We are building up a sensor system around InfluxDB. In these early stages we’re simply running a local instance of InfluxDB as a Docker container.
Looking down the road we are considering our options and strategy to maximize availability and recovery. Monitoring certain readings is fairly critical for us. Losing alarm systems built around InfluxDB for even a handful of hours could lead to a costly failure in the right circumstances.
On the one hand, relying on Influx Cloud eliminates much of our systems management overhead but introduces the real complication of Internet service outages at our facility (and to a lesser extent also Influx Cloud outages — Amazon’s recent experience will strike again). On the other hand, a local instance (likely involving Influx’s open source Relay project) eliminates outside outage issues but significantly increases our systems management overhead and overall risk.
We recognize that no architecture is bulletproof. Further, even if we did maintain everything on-premise but lost Internet service we still must address the issue of getting actual alarm conditions out of the facility.

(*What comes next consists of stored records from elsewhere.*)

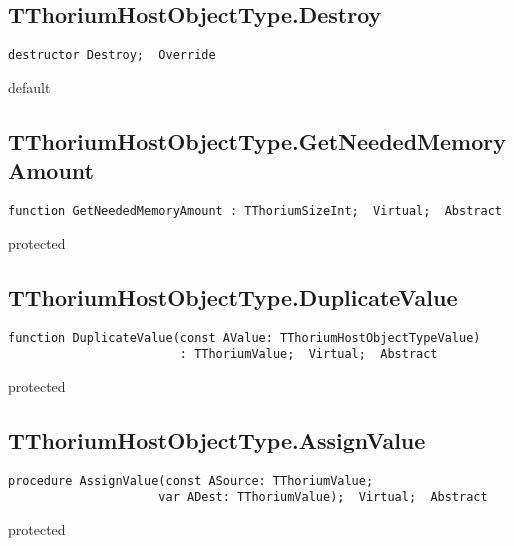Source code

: \subsection{TThoriumHostObjectType.Destroy}
\label{thoriumcore:thorium:tthoriumhostobjecttype:destroy}
\begin{FPCList}
\Synopsis
\Declaration 

\begin{verbatim}
destructor Destroy;  Override
\end{verbatim}
\Visibility
default
\Description
\Errors
\end{FPCList}
\subsection{TThoriumHostObjectType.GetNeededMemoryAmount}
\label{thoriumcore:thorium:tthoriumhostobjecttype:getneededmemoryamount}
\begin{FPCList}
\Synopsis
\Declaration 

\begin{verbatim}
function GetNeededMemoryAmount : TThoriumSizeInt;  Virtual;  Abstract
\end{verbatim}
\Visibility
protected
\Description
\Errors
\end{FPCList}
\subsection{TThoriumHostObjectType.DuplicateValue}
\label{thoriumcore:thorium:tthoriumhostobjecttype:duplicatevalue}
\begin{FPCList}
\Synopsis
\Declaration 

\begin{verbatim}
function DuplicateValue(const AValue: TThoriumHostObjectTypeValue)
                        : TThoriumValue;  Virtual;  Abstract
\end{verbatim}
\Visibility
protected
\Description
\Errors
\end{FPCList}
\subsection{TThoriumHostObjectType.AssignValue}
\label{thoriumcore:thorium:tthoriumhostobjecttype:assignvalue}
\begin{FPCList}
\Synopsis
\Declaration 

\begin{verbatim}
procedure AssignValue(const ASource: TThoriumValue;
                     var ADest: TThoriumValue);  Virtual;  Abstract
\end{verbatim}
\Visibility
protected
\Description
\Errors
\end{FPCList}
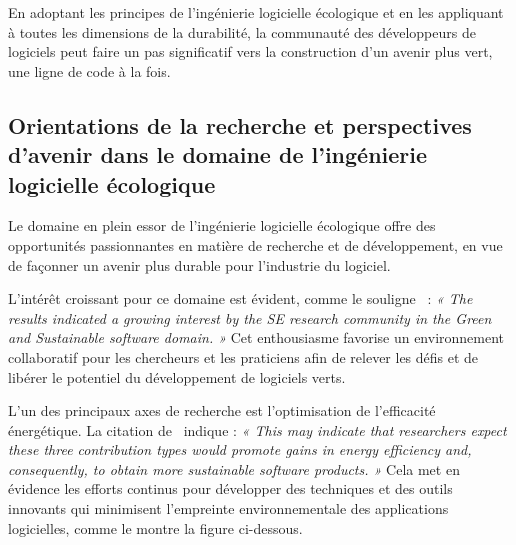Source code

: En adoptant les principes de l'ingénierie logicielle écologique et en les appliquant à toutes les dimensions de la durabilité, la communauté des développeurs de logiciels peut faire un pas significatif vers la construction d'un avenir plus vert, une ligne de code à la fois.


\subsection{Orientations de la recherche et perspectives d'avenir dans le domaine de l'ingénierie logicielle écologique}
Le domaine en plein essor de l'ingénierie logicielle écologique offre des opportunités passionnantes en matière de recherche et de développement, en vue de façonner un avenir plus durable pour l'industrie du logiciel.


L'intérêt croissant pour ce domaine est évident, comme le souligne~\cite{GreenSustainableEngMapping} : \emph{« The results indicated a growing interest by the SE research community in the Green and Sustainable software domain. »} Cet enthousiasme favorise un environnement collaboratif pour les chercheurs et les praticiens afin de relever les défis et de libérer le potentiel du développement de logiciels verts.


L'un des principaux axes de recherche est l'optimisation de l'efficacité énergétique. La citation de~\cite{GreenSustainableEngMapping} indique : \emph{« This may indicate that researchers expect these three contribution types would promote gains in energy efficiency and, consequently, to obtain more sustainable software products. »} Cela met en évidence les efforts continus pour développer des techniques et des outils innovants qui minimisent l'empreinte environnementale des applications logicielles, comme le montre la figure ci-dessous.

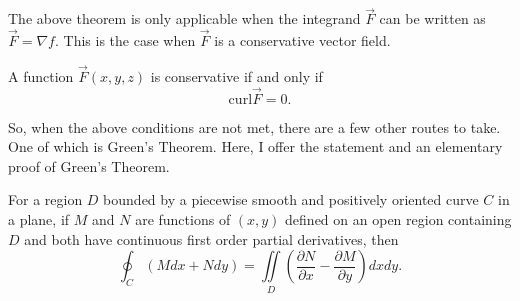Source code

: \begin{remark}
    The above theorem is only applicable when the integrand $\vec{F}$ can be written as $\vec{F} = \nabla f$. This is the case when $\vec{F}$ is a conservative vector field.
\end{remark}

\begin{proposition}
    A function $\vec{F}(x, y, z)$ is conservative if and only if
    \[\mathrm{curl}\vec{F} = 0.\]
\end{proposition}

So, when the above conditions are not met, there are a few other routes to take. One of which is Green's Theorem. Here, I offer the statement and an elementary proof of Green's Theorem.

\begin{theorem}
    For a region $D$ bounded by a piecewise smooth and positively oriented curve $C$ in a plane, if $M$ and $N$ are functions of $(x, y)$ defined on an open region containing $D$ and both have continuous first order partial derivatives, then
    \[\oint_{C}(Mdx + Ndy) = \iint\limits_{D}\left(\frac{\partial N}{\partial x} - \frac{\partial M}{\partial y}\right)dxdy.\]
\end{theorem}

What’s a good way to think about this? Is there a hybrid approach that’s not entirely unwieldy? How does one evaluate and deal with possible Internet service outages if relying on a cloud-based system? Concentrate on redundant Internet service? Engineer a hybrid local / cloud data system? Skip technical solutions and statistically model downtime in order to engineer the business around the consequences?
Perspectives and recommendations appreciated.